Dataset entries
■ ■ ■ ■ ■
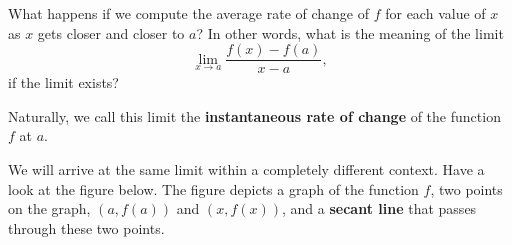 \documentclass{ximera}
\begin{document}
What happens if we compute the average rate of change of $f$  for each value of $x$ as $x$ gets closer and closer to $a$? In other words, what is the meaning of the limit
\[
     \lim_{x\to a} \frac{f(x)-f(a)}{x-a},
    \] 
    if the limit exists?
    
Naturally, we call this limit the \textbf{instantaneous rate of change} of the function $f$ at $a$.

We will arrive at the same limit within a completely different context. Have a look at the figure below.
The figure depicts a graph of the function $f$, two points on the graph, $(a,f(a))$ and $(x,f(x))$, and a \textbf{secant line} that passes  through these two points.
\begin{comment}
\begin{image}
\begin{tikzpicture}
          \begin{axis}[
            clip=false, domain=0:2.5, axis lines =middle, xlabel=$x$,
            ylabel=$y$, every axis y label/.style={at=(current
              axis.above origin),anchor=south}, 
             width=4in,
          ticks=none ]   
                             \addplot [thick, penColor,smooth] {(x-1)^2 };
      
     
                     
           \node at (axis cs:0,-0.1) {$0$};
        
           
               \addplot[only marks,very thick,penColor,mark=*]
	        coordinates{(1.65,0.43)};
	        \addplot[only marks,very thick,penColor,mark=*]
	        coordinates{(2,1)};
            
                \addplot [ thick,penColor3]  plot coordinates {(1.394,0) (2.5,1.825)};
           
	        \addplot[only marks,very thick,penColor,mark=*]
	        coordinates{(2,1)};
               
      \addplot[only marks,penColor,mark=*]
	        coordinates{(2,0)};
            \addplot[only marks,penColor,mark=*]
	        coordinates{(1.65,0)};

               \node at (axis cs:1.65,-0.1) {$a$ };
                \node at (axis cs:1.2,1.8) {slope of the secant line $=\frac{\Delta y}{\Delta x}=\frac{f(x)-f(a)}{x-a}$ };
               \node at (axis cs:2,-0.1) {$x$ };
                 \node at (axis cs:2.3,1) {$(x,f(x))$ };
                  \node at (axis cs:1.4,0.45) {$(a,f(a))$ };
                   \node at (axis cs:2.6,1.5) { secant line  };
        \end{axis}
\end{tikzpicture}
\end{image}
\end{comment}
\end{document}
■ ■ ■ ■ ■
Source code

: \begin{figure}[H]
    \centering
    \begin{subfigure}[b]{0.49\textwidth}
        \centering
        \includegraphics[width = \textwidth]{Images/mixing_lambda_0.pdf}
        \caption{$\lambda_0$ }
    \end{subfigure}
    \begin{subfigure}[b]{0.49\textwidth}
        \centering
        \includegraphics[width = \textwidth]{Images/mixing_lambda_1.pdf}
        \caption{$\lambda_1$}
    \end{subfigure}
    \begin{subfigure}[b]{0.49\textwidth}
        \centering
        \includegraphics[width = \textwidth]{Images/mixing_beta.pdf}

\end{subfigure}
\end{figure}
■ ■ ■ ■ ■
● **Exercise instructions**
An exact, complete copy of the lines above from the one with "We will arrive" through the one with "at (axis cs:0,-0.1)" is the whole answer.

● **Answer to the exercise**
We will arrive at the same limit within a completely different context. Have a look at the figure below.
The figure depicts a graph of the function $f$, two points on the graph, $(a,f(a))$ and $(x,f(x))$, and a \textbf{secant line} that passes  through these two points.
\begin{comment}
\begin{image}
\begin{tikzpicture}
          \begin{axis}[
            clip=false, domain=0:2.5, axis lines =middle, xlabel=$x$,
            ylabel=$y$, every axis y label/.style={at=(current
              axis.above origin),anchor=south}, 
             width=4in,
          ticks=none ]   
                             \addplot [thick, penColor,smooth] {(x-1)^2 };
      
     
                     
           \node at (axis cs:0,-0.1) {$0$};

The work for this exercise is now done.